Member of the National Assembly for Seine-et-Marne's 5th constituency
- In office 23 July 2022 – 9 June 2024
- Preceded by: Franck Riester
- Succeeded by: Franck Riester
- In office 17 November 2018 – 21 June 2022
- Preceded by: Franck Riester
- Succeeded by: Franck Riester

Personal details
- Born: 30 December 1961 (age 64) Enghien-les-Bains, France
- Party: Renaissance (2022–present)
- Other political affiliations: The Republicans (since 2017) Agir (2017–2022)

= Patricia Lemoine =

French politician (born 1961)

Patricia Lemoine (born 30 December 1961) is a French politician who served as member of the National Assembly for Seine-et-Marne's 5th constituency from 2018 to June 2022 and July 2022 to 2024. A member of Renaissance, she is considered to be part of her parliamentary group's conservative wing.

==Biography==
Patricia Lemoine was born on December 30, 1961.

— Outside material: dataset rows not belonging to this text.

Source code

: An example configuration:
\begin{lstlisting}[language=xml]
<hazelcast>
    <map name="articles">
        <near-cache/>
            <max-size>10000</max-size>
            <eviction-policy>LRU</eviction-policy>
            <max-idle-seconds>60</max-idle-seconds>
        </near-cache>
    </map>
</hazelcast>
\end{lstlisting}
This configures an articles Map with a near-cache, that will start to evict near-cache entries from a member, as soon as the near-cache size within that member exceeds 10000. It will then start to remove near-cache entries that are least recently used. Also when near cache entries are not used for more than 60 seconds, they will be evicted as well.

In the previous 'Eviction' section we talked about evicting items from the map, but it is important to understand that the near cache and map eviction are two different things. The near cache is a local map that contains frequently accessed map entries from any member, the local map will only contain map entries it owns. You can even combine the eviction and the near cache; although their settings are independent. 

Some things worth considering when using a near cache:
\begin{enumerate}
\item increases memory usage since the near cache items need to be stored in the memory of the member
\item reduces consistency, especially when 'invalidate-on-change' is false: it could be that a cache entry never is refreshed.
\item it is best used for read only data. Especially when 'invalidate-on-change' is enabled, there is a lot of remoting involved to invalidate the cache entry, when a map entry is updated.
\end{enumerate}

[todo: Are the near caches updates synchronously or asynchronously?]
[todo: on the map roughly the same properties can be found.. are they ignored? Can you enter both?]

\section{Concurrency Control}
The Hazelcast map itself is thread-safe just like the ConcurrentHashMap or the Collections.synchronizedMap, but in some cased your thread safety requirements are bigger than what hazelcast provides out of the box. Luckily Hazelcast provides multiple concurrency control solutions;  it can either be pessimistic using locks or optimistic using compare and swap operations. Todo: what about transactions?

Deputy for Franck Riester during the 2017 legislative elections in Seine-et-Marne, she became deputy for the fifth constituency of Seine-et-Marne on November 17, 2018, following Franck Riester's appointment to the Ministry of Culture in the second Second Philippe government.

Constrained by legislation limiting the number of terms of office that can be held in France, she resigned from her positions as president of the Pays Créçois community of municipalities and mayor of Condé-Sainte-Libiaire.

She is a member of the Finance Committee (French National Assembly).

She will replace Franck Riester again in July 2022. She has joined the Together for the Republic group.